In [None]:
import os
import pickle
import librosa
import numpy as np

arr=[]
lis=[]
class Loader:
    def __init__(self, sample_rate, duration, mono):
        self.sample_rate = sample_rate
        self.duration = duration
        self.mono = mono
    
    def load(self, file_path):
        signal = librosa.load(file_path,
                              sr=self.sample_rate,
                              duration=self.duration,
                              mono=self.mono)[0]
        lis.append(len(signal))
        return signal


class Padder:
    """Padder is responsible to apply padding to an array."""

    def __init__(self, mode="constant"):
        self.mode = mode

    def left_pad(self, array, num_missing_items):
        padded_array = np.pad(array,
                              (num_missing_items, 0),
                              mode=self.mode)
        return padded_array

    def right_pad(self, array, num_missing_items):
        padded_array = np.pad(array,
                              (0, num_missing_items),
                              mode=self.mode)
        return padded_array


class LogSpectrogramExtractor:
    """LogSpectrogramExtractor extracts log spectrograms (in dB) from a
    time-series signal."""

    def __init__(self, frame_size, hop_length):
        self.frame_size = frame_size
        self.hop_length = hop_length

    def extract(self, signal):
        stft = librosa.stft(signal,
                            n_fft=self.frame_size,
                            hop_length=self.hop_length)[:-1]
        spectrogram = np.abs(stft)
        log_spectrogram = librosa.amplitude_to_db(spectrogram)
        arr.append(log_spectrogram)
        print(log_spectrogram.shape)
        return log_spectrogram


class MinMaxNormaliser:
    """MinMaxNormaliser applies min max normalisation to an array."""

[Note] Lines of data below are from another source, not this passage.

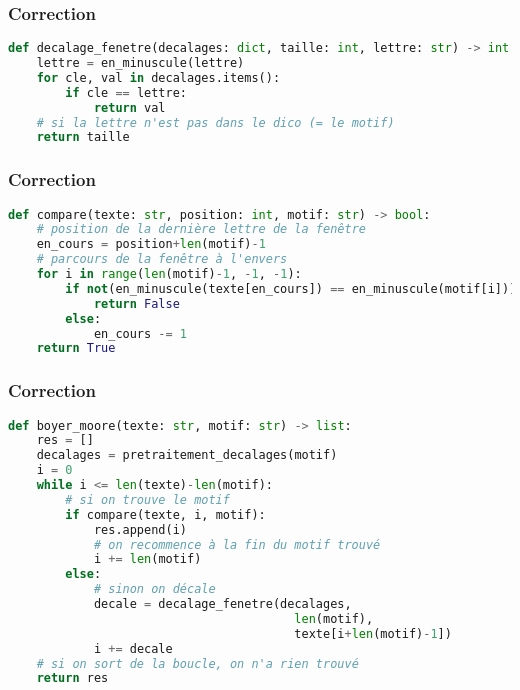 \documentclass[svgnames,11pt]{beamer}
\begin{document}
\begin{frame}[fragile]
    \frametitle{Correction}

    \begin{center}
    \begin{lstlisting}[language=Python , basicstyle=\small, xleftmargin=2em, xrightmargin=2em]
def decalage_fenetre(decalages: dict, taille: int, lettre: str) -> int:
    lettre = en_minuscule(lettre)
    for cle, val in decalages.items():
        if cle == lettre:
            return val
    # si la lettre n'est pas dans le dico (= le motif)
    return taille  
\end{lstlisting}
    \end{center}

\end{frame}
\begin{frame}[fragile]
    \frametitle{Correction}

    \begin{center}
    \begin{lstlisting}[language=Python , basicstyle=\small, xleftmargin=2em, xrightmargin=2em]
def compare(texte: str, position: int, motif: str) -> bool:
    # position de la dernière lettre de la fenêtre
    en_cours = position+len(motif)-1
    # parcours de la fenêtre à l'envers
    for i in range(len(motif)-1, -1, -1):
        if not(en_minuscule(texte[en_cours]) == en_minuscule(motif[i])):
            return False
        else:
            en_cours -= 1
    return True
\end{lstlisting}
    \end{center}

\end{frame}
\begin{frame}[fragile]
    \frametitle{Correction}

    \begin{center}
    \begin{lstlisting}[language=Python , basicstyle=\small, xleftmargin=2em, xrightmargin=2em]
def boyer_moore(texte: str, motif: str) -> list:
    res = []
    decalages = pretraitement_decalages(motif)
    i = 0
    while i <= len(texte)-len(motif):
        # si on trouve le motif
        if compare(texte, i, motif):
            res.append(i)
            # on recommence à la fin du motif trouvé
            i += len(motif)
        else:
            # sinon on décale
            decale = decalage_fenetre(decalages,
                                        len(motif),
                                        texte[i+len(motif)-1])
            i += decale
    # si on sort de la boucle, on n'a rien trouvé
    return res
\end{lstlisting}
    \end{center}

\end{frame}
\end{document}
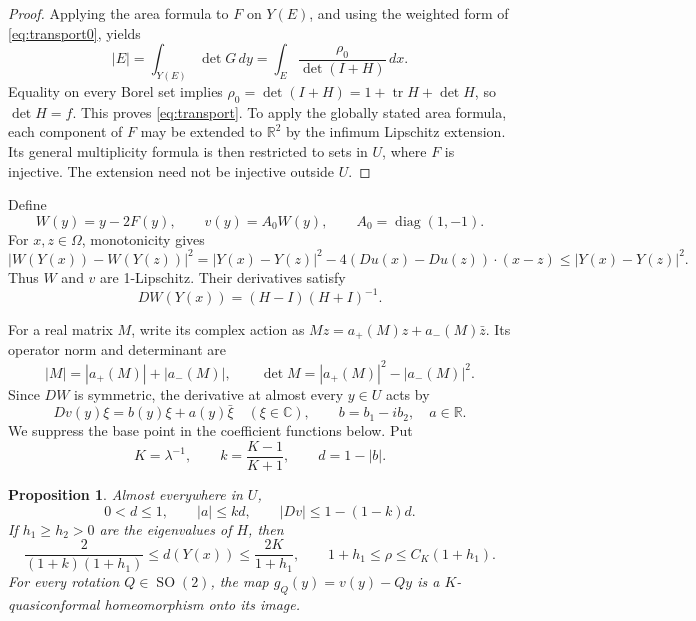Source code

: \documentclass[11pt]{article}
\newtheorem{proposition}{Proposition}[section]
\theoremstyle{remark}
\numberwithin{equation}{section}
\newcommand{\R}{\mathbb R}
\newcommand{\C}{\mathbb C}
\newcommand{\SO}{\operatorname{SO}}
\newcommand{\tr}{\operatorname{tr}}
\begin{document}
\begin{proof}
Applying the area formula to \(F\) on \(Y(E)\), and using the weighted form
of \eqref{eq:transport0}, yields
\[
|E|=\int_{Y(E)}\det G\,dy
=\int_E\frac{\rho_0}{\det(I+H)}\,dx.
\]
Equality on every Borel set implies
\(\rho_0=\det(I+H)=1+\tr H+\det H\), so \(\det H=f\).
This proves \eqref{eq:transport}.
To apply the globally stated area formula, each component of \(F\) may be
extended to \(\R^2\) by the infimum Lipschitz extension. Its general
multiplicity formula is then restricted to sets in \(U\), where \(F\)
is injective. The extension need not be injective outside \(U\).
\end{proof}

Define
\begin{equation}\label{eq:Wv}
W(y)=y-2F(y),\qquad
v(y)=A_0W(y),\qquad A_0=\operatorname{diag}(1,-1).
\end{equation}
For \(x,z\in\Omega\), monotonicity gives
\[
|W(Y(x))-W(Y(z))|^2
=|Y(x)-Y(z)|^2-4(Du(x)-Du(z))\cdot(x-z)
\le |Y(x)-Y(z)|^2.
\]
Thus \(W\) and \(v\) are 1-Lipschitz. Their derivatives satisfy
\begin{equation}\label{eq:cayley}
DW(Y(x))=(H-I)(H+I)^{-1}.
\end{equation}

For a real matrix \(M\), write its complex action as
\(Mz=a_+(M)z+a_-(M)\bar z\). Its operator norm and determinant are
\[
|M|=|a_+(M)|+|a_-(M)|,\qquad
\det M=|a_+(M)|^2-|a_-(M)|^2.
\]
Since \(DW\) is symmetric, the derivative at almost every \(y\in U\) acts by
\begin{equation}\label{eq:complex}
Dv(y)\xi=b(y)\xi+a(y)\bar\xi\quad(\xi\in\C),\qquad
b=b_1-ib_2,\quad a\in\R.
\end{equation}
We suppress the base point in the coefficient functions below. Put
\begin{equation}\label{eq:Kd}
K=\lambda^{-1},\qquad k=\frac{K-1}{K+1},\qquad d=1-|b|.
\end{equation}

\begin{proposition}\label{prop:cone}
Almost everywhere in \(U\),
\begin{equation}\label{eq:cone}
0<d\le1,\qquad |a|\le kd,\qquad
|Dv|\le1-(1-k)d.
\end{equation}
If \(h_1\ge h_2>0\) are the eigenvalues of \(H\), then
\begin{equation}\label{eq:compare}
\frac{2}{(1+k)(1+h_1)}\le d(Y(x))
\le\frac{2K}{1+h_1},
\qquad 1+h_1\le\rho\le C_K(1+h_1).
\end{equation}
For every rotation \(Q\in\SO(2)\), the map
\(g_Q(y)=v(y)-Qy\) is a \(K\)-quasiconformal homeomorphism onto its image.
\end{proposition}
\end{document}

    def __init__(self, min_val, max_val):
        self.min = min_val
        self.max = max_val

    def normalise(self, array):
        norm_array = (array - array.min()) / (array.max() - array.min())
        norm_array = norm_array * (self.max - self.min) + self.min
        return norm_array

    def denormalise(self, norm_array, original_min, original_max):
        array = (norm_array - self.min) / (self.max - self.min)
        array = array * (original_max - original_min) + original_min
        return array


class Saver:
    """saver is responsible to save features, and the min max values."""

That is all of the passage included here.